We can use these indexes to answer queries with equality predicates, for instance WHERE studentname = 'Marshall'. We can also use indexes for queries with inequality predicates, as in WHERE age > 25. Both of these examples work because the predicates reference an index key.

Using Index for Equality

When searching for entries with, for instance key value V, we start at root node of the index and our search for i is as follows: V >= K(i), V < K(i+1). We then follow the corresponding reference R(i) to the next index node until we reach a leaf node. Once we reach the leaf node, we see an entry exists for a corresponding key K(i) = V, and we retrieve data from R(i) if data is found, otherwise we return empty.

Linking Leaf Nodes

Often we want to retrieve entries from neighboring leaf nodes, in this case it would be good for performance if these leaf nodes are linked in some way where we can get node references from parent nodes.
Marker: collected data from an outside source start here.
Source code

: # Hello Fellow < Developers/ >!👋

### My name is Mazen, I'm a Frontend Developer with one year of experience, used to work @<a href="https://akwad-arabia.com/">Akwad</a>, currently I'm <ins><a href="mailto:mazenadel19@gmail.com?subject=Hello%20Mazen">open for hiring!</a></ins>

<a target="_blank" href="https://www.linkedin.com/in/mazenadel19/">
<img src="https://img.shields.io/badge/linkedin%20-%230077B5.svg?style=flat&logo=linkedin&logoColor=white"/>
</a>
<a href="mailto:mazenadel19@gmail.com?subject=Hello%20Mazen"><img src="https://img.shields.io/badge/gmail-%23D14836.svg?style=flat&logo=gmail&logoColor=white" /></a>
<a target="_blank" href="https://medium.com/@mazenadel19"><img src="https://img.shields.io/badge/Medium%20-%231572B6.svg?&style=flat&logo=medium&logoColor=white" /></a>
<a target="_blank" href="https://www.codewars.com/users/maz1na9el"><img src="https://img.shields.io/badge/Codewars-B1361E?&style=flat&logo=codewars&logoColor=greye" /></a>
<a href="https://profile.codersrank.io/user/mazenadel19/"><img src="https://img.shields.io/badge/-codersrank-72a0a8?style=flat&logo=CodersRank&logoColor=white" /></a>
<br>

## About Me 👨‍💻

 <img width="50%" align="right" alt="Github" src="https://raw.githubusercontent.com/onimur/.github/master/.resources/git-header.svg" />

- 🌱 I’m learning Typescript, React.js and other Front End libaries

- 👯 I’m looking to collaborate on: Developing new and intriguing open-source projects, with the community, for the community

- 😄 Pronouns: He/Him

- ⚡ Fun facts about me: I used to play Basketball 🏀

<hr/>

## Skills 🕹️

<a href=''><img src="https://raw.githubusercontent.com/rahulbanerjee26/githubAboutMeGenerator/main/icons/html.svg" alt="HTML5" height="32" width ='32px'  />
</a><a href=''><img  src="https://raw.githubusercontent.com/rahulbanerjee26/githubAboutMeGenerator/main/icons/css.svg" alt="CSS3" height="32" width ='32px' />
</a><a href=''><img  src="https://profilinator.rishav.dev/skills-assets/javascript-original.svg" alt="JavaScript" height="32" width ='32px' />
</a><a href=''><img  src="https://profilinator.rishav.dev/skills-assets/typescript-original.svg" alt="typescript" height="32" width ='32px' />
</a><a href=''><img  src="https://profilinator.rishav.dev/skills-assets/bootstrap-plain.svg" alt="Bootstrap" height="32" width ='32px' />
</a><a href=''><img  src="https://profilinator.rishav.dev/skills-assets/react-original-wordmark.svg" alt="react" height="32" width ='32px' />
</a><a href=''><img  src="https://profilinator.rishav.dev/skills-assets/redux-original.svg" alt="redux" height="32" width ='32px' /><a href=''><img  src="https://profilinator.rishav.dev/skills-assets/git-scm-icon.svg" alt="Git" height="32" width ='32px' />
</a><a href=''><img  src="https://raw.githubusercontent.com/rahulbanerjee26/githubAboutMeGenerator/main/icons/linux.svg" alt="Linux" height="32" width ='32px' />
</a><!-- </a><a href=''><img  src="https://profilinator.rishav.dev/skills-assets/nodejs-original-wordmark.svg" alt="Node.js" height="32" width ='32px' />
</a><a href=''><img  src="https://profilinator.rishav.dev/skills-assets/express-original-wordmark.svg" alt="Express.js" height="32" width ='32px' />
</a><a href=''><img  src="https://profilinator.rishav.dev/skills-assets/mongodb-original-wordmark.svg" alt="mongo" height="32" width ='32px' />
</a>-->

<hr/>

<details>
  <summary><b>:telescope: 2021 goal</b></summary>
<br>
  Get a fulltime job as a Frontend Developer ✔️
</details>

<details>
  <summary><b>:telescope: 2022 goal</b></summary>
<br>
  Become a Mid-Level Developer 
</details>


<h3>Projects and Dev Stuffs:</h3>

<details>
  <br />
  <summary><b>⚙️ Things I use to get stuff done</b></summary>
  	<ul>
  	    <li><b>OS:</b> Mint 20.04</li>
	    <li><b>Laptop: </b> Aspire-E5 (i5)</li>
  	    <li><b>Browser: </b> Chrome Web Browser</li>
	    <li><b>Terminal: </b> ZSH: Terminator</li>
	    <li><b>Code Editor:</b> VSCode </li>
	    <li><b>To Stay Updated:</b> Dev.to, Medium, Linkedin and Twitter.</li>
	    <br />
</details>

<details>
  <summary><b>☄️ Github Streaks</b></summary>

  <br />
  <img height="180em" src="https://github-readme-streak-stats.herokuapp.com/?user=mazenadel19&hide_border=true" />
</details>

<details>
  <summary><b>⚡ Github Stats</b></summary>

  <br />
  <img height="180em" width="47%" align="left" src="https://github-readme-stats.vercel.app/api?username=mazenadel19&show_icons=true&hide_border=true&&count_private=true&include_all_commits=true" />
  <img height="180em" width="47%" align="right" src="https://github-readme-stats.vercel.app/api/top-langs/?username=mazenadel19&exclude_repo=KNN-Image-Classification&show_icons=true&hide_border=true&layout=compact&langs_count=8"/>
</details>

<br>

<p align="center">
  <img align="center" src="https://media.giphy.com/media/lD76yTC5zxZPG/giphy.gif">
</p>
In this case we can store pointers to next and previous neighbors in the leaf page, these leaf pages essentially become doubly linked lists.

https://youtu.be/4cWkVbC2bNE?t=15496

Hash Indexes

Query Processing Overview

Operation Implementations

Hash Join, Sort-Merge Join

More Operators and Query Plans

Query Optimization

Transactions

Isolation vis Concurrency Control

Two-Phase Locking

More on Locking

Concurrency Control Without Locking

Recovery After System Crashes 1

Recovery After System Crashes 2

Database Design

When designing databases in industry there are typical problems that need to be considered in order to create a database. At a high level, these processes can be described as follows:

  • Requirement Analysis

    Where we get more information about use cases and have to consider business processes as described by a company or client.

  • Conceptual Design

    Here we must model how our data will be stored in our database. As we might have to relate this conceptual schema to non-technical or business people, it is useful to display this data in a more intuitive way with Entity Relationship diagrams. This high level abstraction of relationship model as diagrams has its own visual syntax.

  • Schema Normalization

    Initial designs might be sub-optimal and it is easy to introduce redundancy in our database design. Our goal during schema normalization is to get rid of redundancy in order to arrive at a better schema.

  • Physical Tuning

    Here we decide on everything that effects performance, but has no effect on semantics. In practice, we would decide about which indexes to create, which sort orders to use, and so on.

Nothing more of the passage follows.